Reales Almonas de Triana


Cada vez que pasaba por el Paseo de la O me llamaban la atención los monumentales restos de ladrillo que hay a la altura de una de las calles peatonales que comunican esta vía con la paralela calle Castilla. Por cercanía, siempre había pensado ilusamente que podrían haber pertenecido a alguna construcción dependiente del castillo de San Jorge. Cuál fue mi sorpresa cuando hace relativamente poco tiempo descubrí casi por casualidad que en realidad esos restos pertenecieron a una fábrica de jabones que tuvo su sede en la calle Castilla, las Reales Almonas de Triana.



Empezó entonces la búsqueda de información sobre este edificio que fue destruido a finales de los años ochenta del pasado siglo para dar paso a una promoción de viviendas que conserva, en su sótano, parte de la estructura abovedada de ladrillo que conformaban las naves de la fábrica. En la fachada de este edificio nos encontramos esta placa que marca el lugar donde aún hoy se conservan "los restos de las que fueran Almonas Reales, fábrica donde se elaboraba el famoso jabón sevillano que se embarcaba para América, Inglaterra y Flandes (...)".

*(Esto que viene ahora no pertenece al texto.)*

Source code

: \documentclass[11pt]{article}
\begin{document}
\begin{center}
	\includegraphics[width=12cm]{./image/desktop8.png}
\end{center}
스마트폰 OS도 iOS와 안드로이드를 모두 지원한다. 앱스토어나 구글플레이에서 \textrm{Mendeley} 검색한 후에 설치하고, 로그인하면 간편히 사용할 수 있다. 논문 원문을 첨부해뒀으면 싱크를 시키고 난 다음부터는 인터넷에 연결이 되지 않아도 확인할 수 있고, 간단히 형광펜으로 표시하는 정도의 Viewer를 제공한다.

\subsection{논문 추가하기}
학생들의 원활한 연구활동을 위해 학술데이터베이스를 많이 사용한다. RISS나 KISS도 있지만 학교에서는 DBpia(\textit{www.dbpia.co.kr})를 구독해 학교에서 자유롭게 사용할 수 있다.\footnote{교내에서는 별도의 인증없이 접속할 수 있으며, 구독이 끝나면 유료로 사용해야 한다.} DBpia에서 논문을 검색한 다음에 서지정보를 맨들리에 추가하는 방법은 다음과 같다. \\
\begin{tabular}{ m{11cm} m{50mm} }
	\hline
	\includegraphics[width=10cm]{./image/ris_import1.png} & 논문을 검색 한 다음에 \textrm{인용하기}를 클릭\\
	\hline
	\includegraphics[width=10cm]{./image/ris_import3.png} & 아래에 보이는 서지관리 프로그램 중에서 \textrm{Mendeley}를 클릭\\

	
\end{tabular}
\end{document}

El apodo "Real" no es cuestión baladí ya que, desde su construcción a principios del siglo XVI pertenecían a la corona que las tenía cedidas, por privilegio real a la familia Enríquez de Ribera, que a su vez, las alquilaba a terceros para que las explotaran a cambio de unas rentas anuales. Los datos más antiguos que se conservan de las Reales Almonas citan apenas un par de hombres y cinco esclavos como únicos trabajadores en 1520; veinte años después, en 1540, ya son 40 los obreros contratados, lo que da una idea de la rapidez con que se asentó la manufactura del jabón en la ciudad y del éxito de su comercio más allá de nuestras fronteras. Será la familia Welser la que lleve a su máximo esplendor a la fábrica, ampliando sus instalaciones desde 1529 y creando un monopolio del jabón. El nombre comercial oficial del producto elaborado en Triana era "Castilla" y sería exportado a Flandes, Reino Unido y América hasta bien entrado el siglo XVIII cuando las almonas de Triana entrarán en decadencia. Aún así, la fábrica seguirá en activo hasta el siglo XX siendo remodelada y reconstruida en 1906. Este edificio de principios del XX se conservaba a duras penas a finales de siglo y finalmente, pese a las protestas ciudadanas fue prácticamente destruido, salvándose el arco que vemos hoy junto a la Parroquia de la O y los restos que se pueden ver en el Paseo de la O y que sirven de "zócalo" al nuevo edificio de viviendas.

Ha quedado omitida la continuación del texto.